Records excerpted from a collection:
* * * *

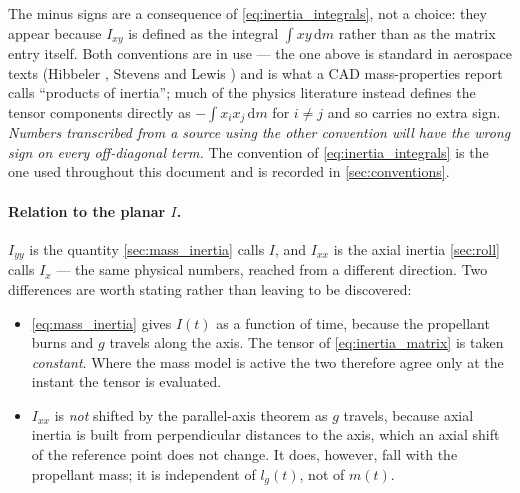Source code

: The minus signs are a consequence of \autoref{eq:inertia_integrals}, not a choice: they appear
because $I_{xy}$ is defined as the integral $\int xy\,\mathrm{d}m$ rather than as the matrix entry
itself. Both conventions are in use --- the one above is standard in aerospace texts (Hibbeler
\cite{hibbeler}, Stevens and Lewis \cite{stevenslewis}) and is what a CAD mass-properties report
calls ``products of inertia''; much of the physics literature instead defines the tensor
components directly as $-\!\int x_ix_j\,\mathrm{d}m$ for $i\neq j$ and so carries no extra sign.
\emph{Numbers transcribed from a source using the other convention will have the wrong sign on
every off-diagonal term.} The convention of \autoref{eq:inertia_integrals} is the one used
throughout this document and is recorded in \autoref{sec:conventions}.

\paragraph{Relation to the planar $I$.} $I_{yy}$ is the quantity \autoref{sec:mass_inertia} calls
$I$, and $I_{xx}$ is the axial inertia \autoref{sec:roll} calls $I_x$ --- the same physical numbers,
reached from a different direction. Two differences are worth stating rather than leaving to be
discovered:
\begin{itemize}
    \item \autoref{eq:mass_inertia} gives $I(t)$ as a function of time, because the propellant
    burns and $g$ travels along the axis. The tensor of \autoref{eq:inertia_matrix} is taken
    \emph{constant}. Where the mass model is active the two therefore agree only at the instant the
    tensor is evaluated.
    \item $I_{xx}$ is \emph{not} shifted by the parallel-axis theorem as $g$ travels, because axial
    inertia is built from perpendicular distances to the axis, which an axial shift of the
    reference point does not change. It does, however, fall with the propellant mass; it is
    independent of $l_g(t)$, not of $m(t)$.
\end{itemize}

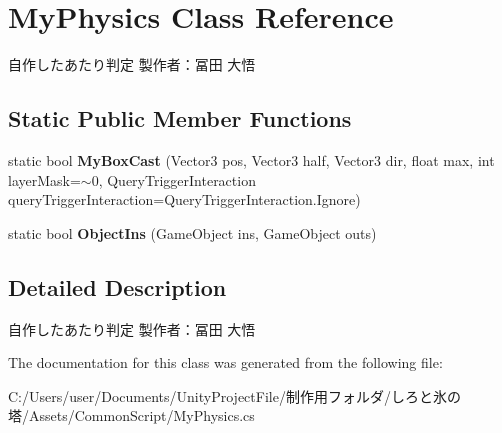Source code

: \hypertarget{class_my_physics}{}\section{My\+Physics Class Reference}
\label{class_my_physics}


自作したあたり判定 製作者：冨田 大悟  


\subsection*{Static Public Member Functions}
\begin{DoxyCompactItemize}
\item 
\mbox{\label{class_my_physics_a418534ff3a78b1b5cc0dd160e060b20c}} 
static bool {\bfseries My\+Box\+Cast} (Vector3 pos, Vector3 half, Vector3 dir, float max, int layer\+Mask=$\sim$0, Query\+Trigger\+Interaction query\+Trigger\+Interaction=Query\+Trigger\+Interaction.\+Ignore)
\item 
\mbox{\label{class_my_physics_a75847cdde0a27ff03923818ea6f1e6c7}} 
static bool {\bfseries Object\+Ins} (Game\+Object ins, Game\+Object outs)
\end{DoxyCompactItemize}


\subsection{Detailed Description}
自作したあたり判定 製作者：冨田 大悟 



The documentation for this class was generated from the following file\+:\begin{DoxyCompactItemize}
\item 
C\+:/\+Users/user/\+Documents/\+Unity\+Project\+File/制作用フォルダ/しろと氷の塔/\+Assets/\+Common\+Script/My\+Physics.\+cs\end{DoxyCompactItemize}
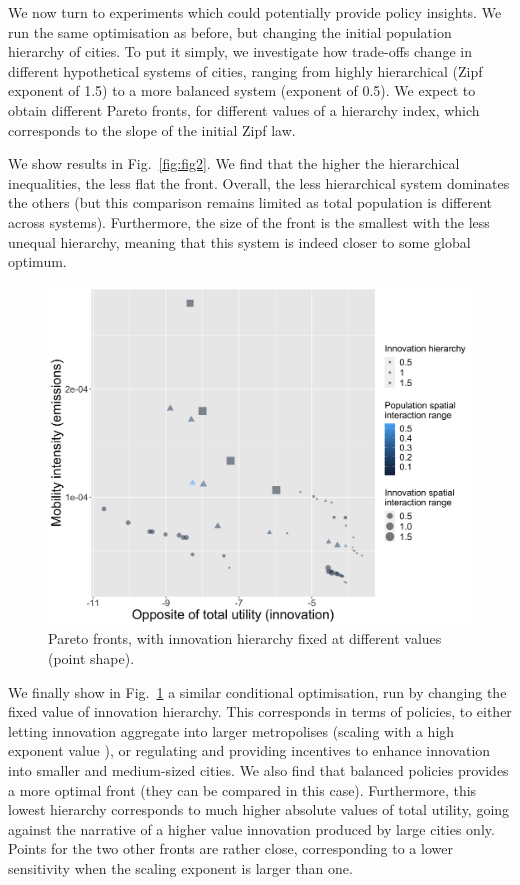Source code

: \documentclass[final,5p,times,twocolumn,authoryear]{elsarticle}
\begin{document}
We now turn to experiments which could potentially provide policy insights. We run the same optimisation as before, but changing the initial population hierarchy of cities. To put it simply, we investigate how trade-offs change in different hypothetical systems of cities, ranging from highly hierarchical (Zipf exponent of 1.5) to a more balanced system (exponent of 0.5). We expect to obtain different Pareto fronts, for different values of a hierarchy index, which corresponds to the slope of the initial Zipf law.

We show results in Fig.~\ref{fig:fig2}. We find that the higher the hierarchical inequalities, the less flat the front. Overall, the less hierarchical system dominates the others (but this comparison remains limited as total population is different across systems). Furthermore, the size of the front is the smallest with the less unequal hierarchy, meaning that this system is indeed closer to some global optimum.




\begin{figure}
	\centering
	\includegraphics[width=\linewidth]{figures/Fig3.png}
	\caption{Pareto fronts, with innovation hierarchy fixed at different values (point shape).\label{fig:fig3}}
\end{figure}

We finally show in Fig.~\ref{fig:fig3} a similar conditional optimisation, run by changing the fixed value of innovation hierarchy. This corresponds in terms of policies, to either letting innovation aggregate into larger metropolises (scaling with a high exponent value \cite{pumain2006evolutionary}), or regulating and providing incentives to enhance innovation into smaller and medium-sized cities. We also find that balanced policies provides a more optimal front (they can be compared in this case). Furthermore, this lowest hierarchy corresponds to much higher absolute values of total utility, going against the narrative of a higher value innovation produced by large cities only. Points for the two other fronts are rather close, corresponding to a lower sensitivity when the scaling exponent is larger than one.
\end{document}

* * * *

Work to be completed:
Retype the data above as given, letting no picture into the copy.

Solution for this problem:
Source code

: The minus signs are a consequence of \autoref{eq:inertia_integrals}, not a choice: they appear
because $I_{xy}$ is defined as the integral $\int xy\,\mathrm{d}m$ rather than as the matrix entry
itself. Both conventions are in use --- the one above is standard in aerospace texts (Hibbeler
\cite{hibbeler}, Stevens and Lewis \cite{stevenslewis}) and is what a CAD mass-properties report
calls ``products of inertia''; much of the physics literature instead defines the tensor
components directly as $-\!\int x_ix_j\,\mathrm{d}m$ for $i\neq j$ and so carries no extra sign.
\emph{Numbers transcribed from a source using the other convention will have the wrong sign on
every off-diagonal term.} The convention of \autoref{eq:inertia_integrals} is the one used
throughout this document and is recorded in \autoref{sec:conventions}.

\paragraph{Relation to the planar $I$.} $I_{yy}$ is the quantity \autoref{sec:mass_inertia} calls
$I$, and $I_{xx}$ is the axial inertia \autoref{sec:roll} calls $I_x$ --- the same physical numbers,
reached from a different direction. Two differences are worth stating rather than leaving to be
discovered:
\begin{itemize}
    \item \autoref{eq:mass_inertia} gives $I(t)$ as a function of time, because the propellant
    burns and $g$ travels along the axis. The tensor of \autoref{eq:inertia_matrix} is taken
    \emph{constant}. Where the mass model is active the two therefore agree only at the instant the
    tensor is evaluated.
    \item $I_{xx}$ is \emph{not} shifted by the parallel-axis theorem as $g$ travels, because axial
    inertia is built from perpendicular distances to the axis, which an axial shift of the
    reference point does not change. It does, however, fall with the propellant mass; it is
    independent of $l_g(t)$, not of $m(t)$.
\end{itemize}

Source code

: \hypertarget{class_my_physics}{}\section{My\+Physics Class Reference}
\label{class_my_physics}


自作したあたり判定 製作者：冨田 大悟  


\subsection*{Static Public Member Functions}
\begin{DoxyCompactItemize}
\item 
\mbox{\label{class_my_physics_a418534ff3a78b1b5cc0dd160e060b20c}} 
static bool {\bfseries My\+Box\+Cast} (Vector3 pos, Vector3 half, Vector3 dir, float max, int layer\+Mask=$\sim$0, Query\+Trigger\+Interaction query\+Trigger\+Interaction=Query\+Trigger\+Interaction.\+Ignore)
\item 
\mbox{\label{class_my_physics_a75847cdde0a27ff03923818ea6f1e6c7}} 
static bool {\bfseries Object\+Ins} (Game\+Object ins, Game\+Object outs)
\end{DoxyCompactItemize}


\subsection{Detailed Description}
自作したあたり判定 製作者：冨田 大悟 



The documentation for this class was generated from the following file\+:\begin{DoxyCompactItemize}
\item 
C\+:/\+Users/user/\+Documents/\+Unity\+Project\+File/制作用フォルダ/しろと氷の塔/\+Assets/\+Common\+Script/My\+Physics.\+cs\end{DoxyCompactItemize}
Source code

: \documentclass[final,5p,times,twocolumn,authoryear]{elsarticle}
\begin{document}
We now turn to experiments which could potentially provide policy insights. We run the same optimisation as before, but changing the initial population hierarchy of cities. To put it simply, we investigate how trade-offs change in different hypothetical systems of cities, ranging from highly hierarchical (Zipf exponent of 1.5) to a more balanced system (exponent of 0.5). We expect to obtain different Pareto fronts, for different values of a hierarchy index, which corresponds to the slope of the initial Zipf law.

We show results in Fig.~\ref{fig:fig2}. We find that the higher the hierarchical inequalities, the less flat the front. Overall, the less hierarchical system dominates the others (but this comparison remains limited as total population is different across systems). Furthermore, the size of the front is the smallest with the less unequal hierarchy, meaning that this system is indeed closer to some global optimum.




\begin{figure}
	\centering
	\includegraphics[width=\linewidth]{figures/Fig3.png}
	\caption{Pareto fronts, with innovation hierarchy fixed at different values (point shape).\label{fig:fig3}}
\end{figure}

We finally show in Fig.~\ref{fig:fig3} a similar conditional optimisation, run by changing the fixed value of innovation hierarchy. This corresponds in terms of policies, to either letting innovation aggregate into larger metropolises (scaling with a high exponent value \cite{pumain2006evolutionary}), or regulating and providing incentives to enhance innovation into smaller and medium-sized cities. We also find that balanced policies provides a more optimal front (they can be compared in this case). Furthermore, this lowest hierarchy corresponds to much higher absolute values of total utility, going against the narrative of a higher value innovation produced by large cities only. Points for the two other fronts are rather close, corresponding to a lower sensitivity when the scaling exponent is larger than one.
\end{document}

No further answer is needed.